### TASK PROMPT:
Transcribe exactly the lines that fall between the one holding "### Development Approach" and the one holding "- **Testing Framework (Python)**: pytest", inclusive, from the entries below.

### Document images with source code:
[Start of section]

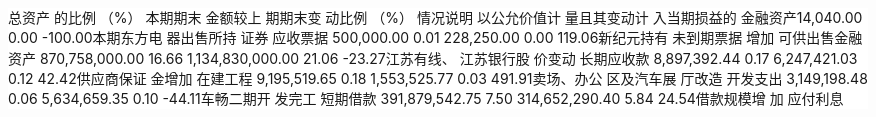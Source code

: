总资产
的比例
（%）
本期期末
金额较上
期期末变
动比例
（%）
情况说明
以公允价值计
量且其变动计
入当期损益的
金融资产14,040.00
0.00
-100.00本期东方电
器出售所持
证券
应收票据
500,000.00
0.01
228,250.00
0.00
119.06新纪元持有
未到期票据
增加
可供出售金融
资产
870,758,000.00
16.66
1,134,830,000.00
21.06
-23.27江苏有线、
江苏银行股
价变动
长期应收款
8,897,392.44
0.17
6,247,421.03
0.12
42.42供应商保证
金增加
在建工程
9,195,519.65
0.18
1,553,525.77
0.03
491.91卖场、办公
区及汽车展
厅改造
开发支出
3,149,198.48
0.06
5,634,659.35
0.10
-44.11车畅二期开
发完工
短期借款
391,879,542.75
7.50
314,652,290.40
5.84
24.54借款规模增
加
应付利息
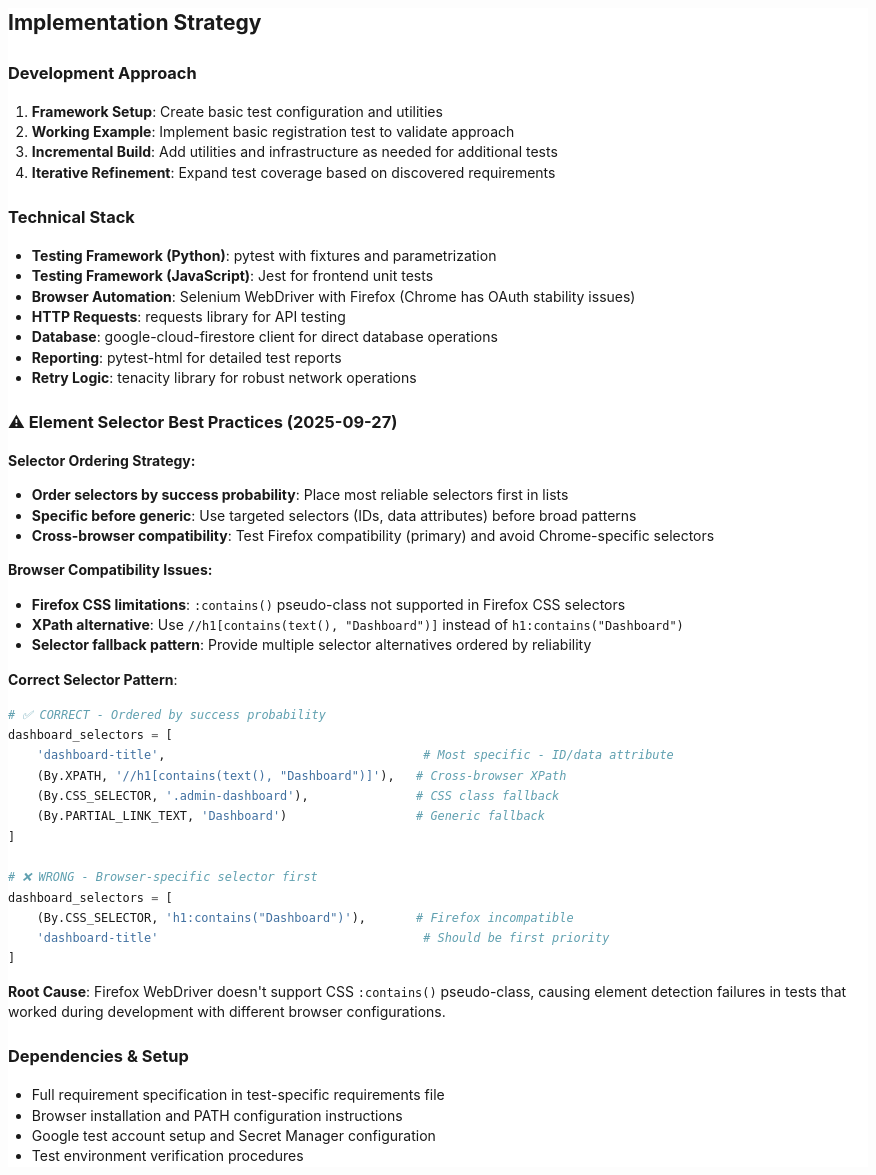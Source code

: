 ## Implementation Strategy

### Development Approach
1. **Framework Setup**: Create basic test configuration and utilities
2. **Working Example**: Implement basic registration test to validate approach
3. **Incremental Build**: Add utilities and infrastructure as needed for additional tests
4. **Iterative Refinement**: Expand test coverage based on discovered requirements

### Technical Stack
- **Testing Framework (Python)**: pytest with fixtures and parametrization
- **Testing Framework (JavaScript)**: Jest for frontend unit tests
- **Browser Automation**: Selenium WebDriver with Firefox (Chrome has OAuth stability issues)
- **HTTP Requests**: requests library for API testing
- **Database**: google-cloud-firestore client for direct database operations
- **Reporting**: pytest-html for detailed test reports
- **Retry Logic**: tenacity library for robust network operations

### ⚠️ **Element Selector Best Practices (2025-09-27)**
**Selector Ordering Strategy:**
- **Order selectors by success probability**: Place most reliable selectors first in lists
- **Specific before generic**: Use targeted selectors (IDs, data attributes) before broad patterns
- **Cross-browser compatibility**: Test Firefox compatibility (primary) and avoid Chrome-specific selectors

**Browser Compatibility Issues:**
- **Firefox CSS limitations**: `:contains()` pseudo-class not supported in Firefox CSS selectors
- **XPath alternative**: Use `//h1[contains(text(), "Dashboard")]` instead of `h1:contains("Dashboard")`
- **Selector fallback pattern**: Provide multiple selector alternatives ordered by reliability

**Correct Selector Pattern**:
```python
# ✅ CORRECT - Ordered by success probability
dashboard_selectors = [
    'dashboard-title',                                    # Most specific - ID/data attribute
    (By.XPATH, '//h1[contains(text(), "Dashboard")]'),   # Cross-browser XPath
    (By.CSS_SELECTOR, '.admin-dashboard'),               # CSS class fallback
    (By.PARTIAL_LINK_TEXT, 'Dashboard')                  # Generic fallback
]

# ❌ WRONG - Browser-specific selector first
dashboard_selectors = [
    (By.CSS_SELECTOR, 'h1:contains("Dashboard")'),       # Firefox incompatible
    'dashboard-title'                                     # Should be first priority
]
```

**Root Cause**: Firefox WebDriver doesn't support CSS `:contains()` pseudo-class, causing element detection failures in tests that worked during development with different browser configurations.

### Dependencies & Setup
- Full requirement specification in test-specific requirements file
- Browser installation and PATH configuration instructions
- Google test account setup and Secret Manager configuration
- Test environment verification procedures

[End of section]

### FINISHED EXERCISE:
### Development Approach
1. **Framework Setup**: Create basic test configuration and utilities
2. **Working Example**: Implement basic registration test to validate approach
3. **Incremental Build**: Add utilities and infrastructure as needed for additional tests
4. **Iterative Refinement**: Expand test coverage based on discovered requirements

### Technical Stack
- **Testing Framework (Python)**: pytest with fixtures and parametrization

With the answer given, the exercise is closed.